The first horseman of the apocalypse has arrived, and her name is Hello Barbie.


Become friends with humanity's downfall. (via The Toy Spy)

Advertising

Mattel is preparing to release a talking, Wi-Fi-connected, adaptive Barbie. As if that's not scary enough, according to the privacy policy from the start up that created Barbie's talking technology, ToyTalk, they'll be recording kids' voices when they talk to Barbie — and ToyTalk is free to share those recordings with third parties.

Of course, when people realized this and started complaining, ToyTalk CEO Oren Jacob said that "No data collected can nor will be used for marketing, advertising, nor publicity purposes." Their primary goal in collecting and potentially sharing the data is to help improve Barbie's talking technology and learn what kids are interested in talking about with their dolls.

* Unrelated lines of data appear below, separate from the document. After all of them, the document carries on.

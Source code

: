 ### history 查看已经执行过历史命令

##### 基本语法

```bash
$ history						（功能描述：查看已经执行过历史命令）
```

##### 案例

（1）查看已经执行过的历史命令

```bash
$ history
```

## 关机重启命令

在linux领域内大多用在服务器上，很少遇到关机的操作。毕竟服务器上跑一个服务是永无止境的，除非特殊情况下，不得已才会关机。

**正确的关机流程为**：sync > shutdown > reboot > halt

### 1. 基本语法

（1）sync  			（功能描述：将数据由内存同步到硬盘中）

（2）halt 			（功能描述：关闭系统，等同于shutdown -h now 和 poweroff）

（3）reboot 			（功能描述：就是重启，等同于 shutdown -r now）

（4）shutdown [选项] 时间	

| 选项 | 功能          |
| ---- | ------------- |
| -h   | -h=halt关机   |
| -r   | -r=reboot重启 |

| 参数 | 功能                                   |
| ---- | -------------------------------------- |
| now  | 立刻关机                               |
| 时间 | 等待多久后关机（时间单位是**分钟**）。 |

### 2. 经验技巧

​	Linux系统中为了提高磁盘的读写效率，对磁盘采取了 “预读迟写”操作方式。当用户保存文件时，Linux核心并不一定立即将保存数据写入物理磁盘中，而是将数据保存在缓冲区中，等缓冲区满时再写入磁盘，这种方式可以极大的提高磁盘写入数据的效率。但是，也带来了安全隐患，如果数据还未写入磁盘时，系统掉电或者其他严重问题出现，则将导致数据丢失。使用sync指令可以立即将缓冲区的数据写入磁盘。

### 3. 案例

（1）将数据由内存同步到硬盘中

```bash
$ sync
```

Mattel also issued this warm and comforting statement: "Mattel is committed to safety and security, and Hello Barbie conforms to applicable government standards."

Even still, are we totally cool with buying our kids products that record them and share those recordings with companies? Is that where we're at? And, by the way, even without this recording kids' voices element, this thing is creepy. Just take a look at this video by The Toy Spy from the New York Toy Fair, where Hello Barbie was introduced:

First, let's try to get past the fact that the pitch woman is dressed exactly like Barbie and has to talk into Barbie's breasts in order for the doll to "hear." And let's also try to get past the flashing blue light on Barbie's chest that makes her look like she's a mid-grade Cylon. I know this isn't the newest argument, but maybe it's a good idea to have kids make up their own conversations using their imaginations like they've done for thousands of years instead of giving them a doll that has set responses? Adaptable, yes, but still set within certain parameters.